╔══

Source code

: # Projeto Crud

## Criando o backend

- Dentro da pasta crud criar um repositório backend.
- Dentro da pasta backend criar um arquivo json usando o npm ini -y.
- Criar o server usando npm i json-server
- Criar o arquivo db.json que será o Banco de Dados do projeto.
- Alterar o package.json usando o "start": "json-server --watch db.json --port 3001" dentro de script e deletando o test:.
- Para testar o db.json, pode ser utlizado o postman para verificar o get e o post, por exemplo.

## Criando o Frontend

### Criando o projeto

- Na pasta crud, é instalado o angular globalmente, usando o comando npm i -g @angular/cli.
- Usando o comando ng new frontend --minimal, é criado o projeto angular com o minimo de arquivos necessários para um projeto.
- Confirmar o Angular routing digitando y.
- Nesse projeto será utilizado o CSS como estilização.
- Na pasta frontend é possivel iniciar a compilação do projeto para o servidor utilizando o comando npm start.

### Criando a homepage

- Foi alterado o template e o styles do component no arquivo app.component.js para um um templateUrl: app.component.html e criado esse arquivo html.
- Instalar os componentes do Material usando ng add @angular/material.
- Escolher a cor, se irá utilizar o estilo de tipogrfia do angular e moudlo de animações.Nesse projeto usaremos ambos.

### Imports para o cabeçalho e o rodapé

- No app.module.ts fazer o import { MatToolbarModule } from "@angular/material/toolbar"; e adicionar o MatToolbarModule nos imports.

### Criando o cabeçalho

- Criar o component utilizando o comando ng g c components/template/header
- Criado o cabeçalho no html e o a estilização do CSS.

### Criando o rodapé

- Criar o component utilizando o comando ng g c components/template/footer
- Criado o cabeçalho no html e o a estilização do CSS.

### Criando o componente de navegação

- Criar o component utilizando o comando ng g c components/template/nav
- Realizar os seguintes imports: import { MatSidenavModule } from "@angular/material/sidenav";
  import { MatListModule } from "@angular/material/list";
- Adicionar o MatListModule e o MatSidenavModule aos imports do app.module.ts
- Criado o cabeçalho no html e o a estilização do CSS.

╚══

### AIM OF THE EXERCISE
Retype exactly, please, only the lines of the entries that run from the one containing "- No app.module.ts" to the last.

### WRITTEN ANSWER
- No app.module.ts fazer o import { MatToolbarModule } from "@angular/material/toolbar"; e adicionar o MatToolbarModule nos imports.

### Criando o cabeçalho

- Criar o component utilizando o comando ng g c components/template/header
- Criado o cabeçalho no html e o a estilização do CSS.

### Criando o rodapé

- Criar o component utilizando o comando ng g c components/template/footer
- Criado o cabeçalho no html e o a estilização do CSS.

### Criando o componente de navegação

- Criar o component utilizando o comando ng g c components/template/nav
- Realizar os seguintes imports: import { MatSidenavModule } from "@angular/material/sidenav";
  import { MatListModule } from "@angular/material/list";
- Adicionar o MatListModule e o MatSidenavModule aos imports do app.module.ts
- Criado o cabeçalho no html e o a estilização do CSS.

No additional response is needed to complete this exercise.